ここにアップロードはしない日々の備忘録のような日記があって。
あそこ行ったのいつだった? あれはどこで買ったんだっけ?みたいな、忘れちゃってもどうってことない、でも残しておくと記憶のタブになるようなことを書いている。
一年前の春先のことで確かめたいことがあって開いてみたんだけど、ちょっと驚いた。
去年は特に、自分のことではない、でも書き残しておいたほうが良い行動記録とか買い物とかが多かったし、それに付随して波立つ感情も大きかったのであれこれ書き殴るような言葉が残してあった。
それを読んで、うわぁ、こんなに私辛かったんだぁ、と驚いたんだよね。
読んで驚くほどに、忘れていたってことなの。
ヒトは忘れて生きていく。忘却万歳!
もちろん、今現在、ああ、嫌だった、清々したっていう気持ではいるんだけど、それはほんと「去年嫌だったこと」っていうラベル程度の感情。毎日あったはずの不安、嫌悪、疲労、腹立ち、徒労感、八方塞がり感みたいな感情、リアルに心臓や皮膚感覚に現れるような感情はもうすっかり私の中から消えていた。

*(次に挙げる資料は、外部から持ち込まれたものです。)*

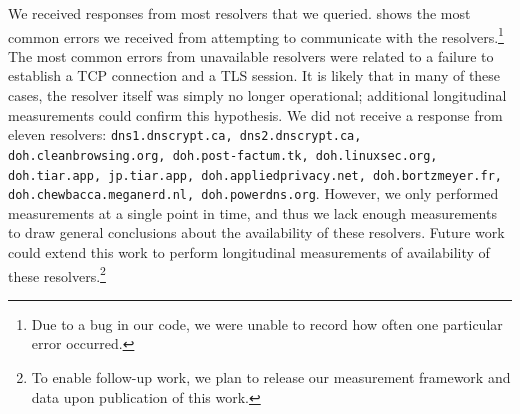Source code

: We received responses from most resolvers that we queried.  
shows the most common errors we received from attempting to communicate with
the resolvers.\footnote{Due to a bug in our code, we were unable to record how 
often one particular error occurred.}
The most common errors from unavailable resolvers were related
to a failure to establish a TCP connection and a TLS session.  It is likely
that in many of these cases, the resolver itself was simply no longer
operational; additional longitudinal measurements could confirm this
hypothesis.  We did not receive a response from eleven resolvers:
\texttt{dns1.dnscrypt.ca, dns2.dnscrypt.ca, doh.cleanbrowsing.org,
doh.post-factum.tk, doh.linuxsec.org, doh.tiar.app, jp.tiar.app,
doh.appliedprivacy.net, doh.bortzmeyer.fr, doh.chewbacca.meganerd.nl,
doh.powerdns.org}. However, we only performed measurements at a single point
in time, and thus we lack enough measurements to draw general conclusions
about the availability of these resolvers. Future work could extend this work
to perform longitudinal measurements of availability of these
resolvers.\footnote{To
enable follow-up work, we plan to release our measurement framework and data upon
publication of this work.}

だから、備忘録をチラ読みしたら思い切り蘇ってきて、ゲゲっとなって慌てて閉じた。
忘れるって、素晴らしい。
嫌悪の実体がもうここにはいないんだから当たり前なのかもしれないけれど。
いまでもまだ「あ~腹立つ~」と思い出すこともあるけれど、観念的な感覚だけで、心身で実感するほどの痛みはもうない。

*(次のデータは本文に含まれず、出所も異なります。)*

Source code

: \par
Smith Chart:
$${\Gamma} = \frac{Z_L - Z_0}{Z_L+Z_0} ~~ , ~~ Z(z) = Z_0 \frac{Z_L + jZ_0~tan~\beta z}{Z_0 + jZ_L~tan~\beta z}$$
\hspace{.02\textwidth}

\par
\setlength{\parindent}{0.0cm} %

回復するってこういうことか。傷はない。傷に残してたまるもんか、とも思うけど。
忘れたことは忘れていいようなことで、忘れたままにしとけば良いんだな。
それとは逆のことも思う。
自分の人生で大切だった人との間で感じた痛みは傷として残ればいいと。
うん、ちゃんと残るよな。
その時は痛みが強くて、後には悔いに苛まれたようなことでも、大事な人との間にあったことは忘れようとしても忘れないし、傷になって残る気がする。でもそれは、たぶん優しい傷。指先でそっと撫でて、そこにまだあることを確かめたくなる傷。
そんな傷で満身創痍だったら、それはそれで良い人生かもしれないね。いや、そこまで切り刻まれたくはないけれども(笑)
忘れたいことも忘れたくないことも、忘れたんなら忘れていいようなことで、ほんとに大切なことは、忘れたようでいて深い記憶の水脈の底からでもふっと浮かび上がってくるんだろうな。